● **Problem description**: Take every entry below and copy it out word for word.

Source texts of formatted documents

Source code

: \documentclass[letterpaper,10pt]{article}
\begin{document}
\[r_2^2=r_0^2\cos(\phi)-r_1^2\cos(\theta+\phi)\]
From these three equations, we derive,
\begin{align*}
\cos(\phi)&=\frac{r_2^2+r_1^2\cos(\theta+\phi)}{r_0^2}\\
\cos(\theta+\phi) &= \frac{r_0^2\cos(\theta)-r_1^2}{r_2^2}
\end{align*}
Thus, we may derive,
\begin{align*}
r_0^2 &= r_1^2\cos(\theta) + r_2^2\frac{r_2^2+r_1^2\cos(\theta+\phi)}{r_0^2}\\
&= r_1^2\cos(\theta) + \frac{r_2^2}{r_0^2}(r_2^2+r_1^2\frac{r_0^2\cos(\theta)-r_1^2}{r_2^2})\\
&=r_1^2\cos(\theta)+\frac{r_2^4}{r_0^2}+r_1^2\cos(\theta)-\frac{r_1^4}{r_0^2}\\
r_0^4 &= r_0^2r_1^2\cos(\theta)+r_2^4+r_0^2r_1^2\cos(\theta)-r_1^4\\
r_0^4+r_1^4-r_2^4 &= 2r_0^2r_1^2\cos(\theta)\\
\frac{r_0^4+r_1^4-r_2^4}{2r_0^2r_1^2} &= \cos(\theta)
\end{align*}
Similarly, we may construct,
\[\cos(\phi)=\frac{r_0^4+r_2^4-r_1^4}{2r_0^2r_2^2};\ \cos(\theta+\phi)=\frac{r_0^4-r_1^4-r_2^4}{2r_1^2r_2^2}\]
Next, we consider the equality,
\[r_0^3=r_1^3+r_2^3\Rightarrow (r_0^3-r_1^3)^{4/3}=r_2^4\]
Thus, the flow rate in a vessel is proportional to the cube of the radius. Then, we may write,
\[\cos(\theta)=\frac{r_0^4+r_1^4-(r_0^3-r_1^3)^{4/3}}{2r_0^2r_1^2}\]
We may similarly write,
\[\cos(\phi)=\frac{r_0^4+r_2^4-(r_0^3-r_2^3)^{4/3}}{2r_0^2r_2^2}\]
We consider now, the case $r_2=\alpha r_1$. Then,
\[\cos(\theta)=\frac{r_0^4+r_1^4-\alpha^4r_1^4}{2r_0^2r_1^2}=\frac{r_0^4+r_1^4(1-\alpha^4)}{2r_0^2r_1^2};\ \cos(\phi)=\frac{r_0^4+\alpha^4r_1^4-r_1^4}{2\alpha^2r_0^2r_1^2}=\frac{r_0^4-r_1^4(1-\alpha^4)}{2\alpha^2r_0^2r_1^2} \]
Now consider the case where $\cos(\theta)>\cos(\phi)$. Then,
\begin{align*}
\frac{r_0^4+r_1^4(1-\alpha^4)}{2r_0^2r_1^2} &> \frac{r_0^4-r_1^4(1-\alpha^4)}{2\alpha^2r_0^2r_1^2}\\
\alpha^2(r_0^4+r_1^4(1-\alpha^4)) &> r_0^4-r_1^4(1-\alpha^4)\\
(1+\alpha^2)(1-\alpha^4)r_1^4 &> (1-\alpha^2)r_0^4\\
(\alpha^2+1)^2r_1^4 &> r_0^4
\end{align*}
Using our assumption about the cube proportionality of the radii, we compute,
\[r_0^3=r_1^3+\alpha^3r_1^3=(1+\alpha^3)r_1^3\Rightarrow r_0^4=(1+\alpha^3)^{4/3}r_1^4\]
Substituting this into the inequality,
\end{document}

● **Your solution**:
Source code

: \documentclass[letterpaper,10pt]{article}
\begin{document}
\[r_2^2=r_0^2\cos(\phi)-r_1^2\cos(\theta+\phi)\]
From these three equations, we derive,
\begin{align*}
\cos(\phi)&=\frac{r_2^2+r_1^2\cos(\theta+\phi)}{r_0^2}\\
\cos(\theta+\phi) &= \frac{r_0^2\cos(\theta)-r_1^2}{r_2^2}
\end{align*}
Thus, we may derive,
\begin{align*}
r_0^2 &= r_1^2\cos(\theta) + r_2^2\frac{r_2^2+r_1^2\cos(\theta+\phi)}{r_0^2}\\
&= r_1^2\cos(\theta) + \frac{r_2^2}{r_0^2}(r_2^2+r_1^2\frac{r_0^2\cos(\theta)-r_1^2}{r_2^2})\\
&=r_1^2\cos(\theta)+\frac{r_2^4}{r_0^2}+r_1^2\cos(\theta)-\frac{r_1^4}{r_0^2}\\
r_0^4 &= r_0^2r_1^2\cos(\theta)+r_2^4+r_0^2r_1^2\cos(\theta)-r_1^4\\
r_0^4+r_1^4-r_2^4 &= 2r_0^2r_1^2\cos(\theta)\\
\frac{r_0^4+r_1^4-r_2^4}{2r_0^2r_1^2} &= \cos(\theta)
\end{align*}
Similarly, we may construct,
\[\cos(\phi)=\frac{r_0^4+r_2^4-r_1^4}{2r_0^2r_2^2};\ \cos(\theta+\phi)=\frac{r_0^4-r_1^4-r_2^4}{2r_1^2r_2^2}\]
Next, we consider the equality,
\[r_0^3=r_1^3+r_2^3\Rightarrow (r_0^3-r_1^3)^{4/3}=r_2^4\]
Thus, the flow rate in a vessel is proportional to the cube of the radius. Then, we may write,
\[\cos(\theta)=\frac{r_0^4+r_1^4-(r_0^3-r_1^3)^{4/3}}{2r_0^2r_1^2}\]
We may similarly write,
\[\cos(\phi)=\frac{r_0^4+r_2^4-(r_0^3-r_2^3)^{4/3}}{2r_0^2r_2^2}\]
We consider now, the case $r_2=\alpha r_1$. Then,
\[\cos(\theta)=\frac{r_0^4+r_1^4-\alpha^4r_1^4}{2r_0^2r_1^2}=\frac{r_0^4+r_1^4(1-\alpha^4)}{2r_0^2r_1^2};\ \cos(\phi)=\frac{r_0^4+\alpha^4r_1^4-r_1^4}{2\alpha^2r_0^2r_1^2}=\frac{r_0^4-r_1^4(1-\alpha^4)}{2\alpha^2r_0^2r_1^2} \]
Now consider the case where $\cos(\theta)>\cos(\phi)$. Then,
\begin{align*}
\frac{r_0^4+r_1^4(1-\alpha^4)}{2r_0^2r_1^2} &> \frac{r_0^4-r_1^4(1-\alpha^4)}{2\alpha^2r_0^2r_1^2}\\
\alpha^2(r_0^4+r_1^4(1-\alpha^4)) &> r_0^4-r_1^4(1-\alpha^4)\\
(1+\alpha^2)(1-\alpha^4)r_1^4 &> (1-\alpha^2)r_0^4\\
(\alpha^2+1)^2r_1^4 &> r_0^4
\end{align*}
Using our assumption about the cube proportionality of the radii, we compute,
\[r_0^3=r_1^3+\alpha^3r_1^3=(1+\alpha^3)r_1^3\Rightarrow r_0^4=(1+\alpha^3)^{4/3}r_1^4\]
Substituting this into the inequality,
\end{document}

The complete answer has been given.